ID: 1831639 • Letter: #

Question

(a) Choose a four-digit decimal number such that the outer digits sum to 10, the inner digits sum to 8, and the second digit is one less than the first digit.

Now multiply this number by the last digit, and divide by the first digit. The result is the original number with the digits in reverse order. This is the digit-reversing property

(c) Use algebra to show why any four-digit number created according to the algorithm given in part (a) must have the digit-reversing property.
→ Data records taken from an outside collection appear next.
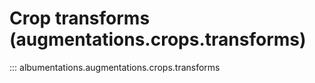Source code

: # Crop transforms (augmentations.crops.transforms)

::: albumentations.augmentations.crops.transforms
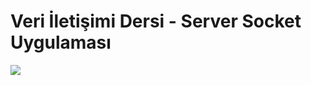 # Veri İletişimi Dersi - Server Socket Uygulaması

![](https://github.com/ceyhunataykan/veri-iletisimi/blob/master/Server%20Socket%20G%C3%B6rsel.gif)
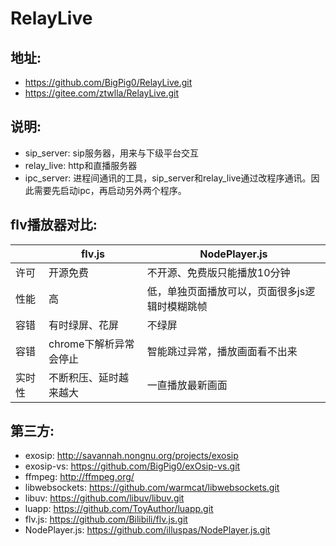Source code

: # RelayLive
## 地址: 
*  https://github.com/BigPig0/RelayLive.git
*  https://gitee.com/ztwlla/RelayLive.git

## 说明:
* sip_server: sip服务器，用来与下级平台交互
* relay_live: http和直播服务器
* ipc_server: 进程间通讯的工具，sip_server和relay_live通过改程序通讯。因此需要先启动ipc，再启动另外两个程序。

## flv播放器对比:
|  | flv.js | NodePlayer.js |
| ------ | ------ | ------ |
| 许可 | 开源免费 | 不开源、免费版只能播放10分钟 |
| 性能 | 高 | 低，单独页面播放可以，页面很多js逻辑时模糊跳帧 |
| 容错 | 有时绿屏、花屏 | 不绿屏
| 容错 | chrome下解析异常会停止 | 智能跳过异常，播放画面看不出来
| 实时性 | 不断积压、延时越来越大 | 一直播放最新画面

## 第三方:
* exosip: http://savannah.nongnu.org/projects/exosip
* exosip-vs: https://github.com/BigPig0/exOsip-vs.git
* ffmpeg: http://ffmpeg.org/
* libwebsockets: https://github.com/warmcat/libwebsockets.git
* libuv: https://github.com/libuv/libuv.git
* luapp: https://github.com/ToyAuthor/luapp.git
* flv.js: https://github.com/Bilibili/flv.js.git
* NodePlayer.js: https://github.com/illuspas/NodePlayer.js.git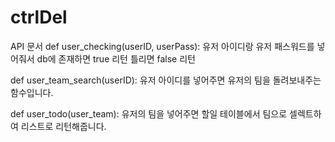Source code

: # ctrlDel
API 문서
def user_checking(userID, userPass):
유저 아이디랑 유저 패스워드를 넣어줘서 db에 존재하면 true 리턴 틀리면 false 리턴


def user_team_search(userID):
유저 아이디를 넣어주면 유저의 팀을 돌려보내주는 함수입니다.


def user_todo(user_team):
유저의 팀을 넣어주면 할일 테이블에서 팀으로 셀렉트하여 리스트로 리턴해줍니다.

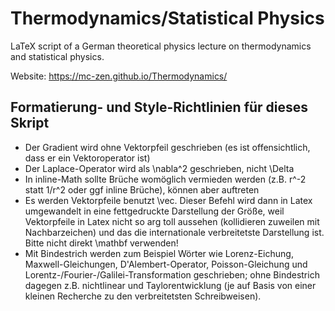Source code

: # Thermodynamics/Statistical Physics

LaTeX script of a German theoretical physics lecture on thermodynamics and statistical physics. 

Website: https://mc-zen.github.io/Thermodynamics/

## Formatierung- und Style-Richtlinien für dieses Skript

- Der Gradient wird ohne Vektorpfeil geschrieben (es ist offensichtlich, dass er ein Vektoroperator ist)
- Der Laplace-Operator wird als \nabla^2 geschrieben, nicht \Delta
- In inline-Math sollte Brüche womöglich vermieden werden (z.B. r^-2 statt 1/r^2 oder ggf inline Brüche), können aber auftreten
- Es werden Vektorpfeile benutzt \vec. Dieser Befehl wird dann in Latex umgewandelt in eine fettgedruckte Darstellung der Größe, weil Vektorpfeile in Latex nicht so arg toll aussehen (kollidieren zuweilen mit Nachbarzeichen) und das die internationale verbreitetste Darstellung ist. Bitte nicht direkt \mathbf verwenden!
- Mit Bindestrich werden zum Beispiel Wörter wie Lorenz-Eichung, Maxwell-Gleichungen, D'Alembert-Operator, Poisson-Gleichung und Lorentz-/Fourier-/Galilei-Transformation geschrieben; ohne Bindestrich dagegen z.B. nichtlinear und Taylorentwicklung (je auf Basis von einer kleinen Recherche zu den verbreitetsten Schreibweisen).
(d) Are there four-digit numbers in other bases with the digit-reversing property? Show that there are by developing an algorithm to generate them in base R, and use algebra to show that numbers generated by your algorithm will have the digit-reversing property. Then generate examples in binary, octal and hexadecimal and show that these numbers have the digit-reversing property.

Explanation / Answer

Interesting. with such a constraint on number choice, all other digits depend on the first one, if we called it x, the second digit is x-1, the third digit is 8-(x-1)=9-x, and the last digit is 10-x. Any of the 9 possible numbers made by this are therefore = 1000x+100*(x-1)+10*(9-x)+(10-x), which if you multiply it out is 1089x. If you multiply this by the last digit (10-x), and divide by the first digit (x) you get 1089*(10-x). The reverse of any of the original numbers is 1000*(10-x)+100*(9-x)+10*(x-1)+x which is 10890 -1089x = 1089*(10-x), so they are the same. For other bases, like octal it would just be the same idea, but with numbers like (8^3)*x+(8^2)*(x-1)+8*(7-x)+(8-x)=567x / x * (8-x) = 567*(8-x) Reversed origional: (8^3)*(x-8)+(8^2)*(7-x)+8*(x-1)+x= 567*(8-x) Ill leave generalizing the problem to base R up to you.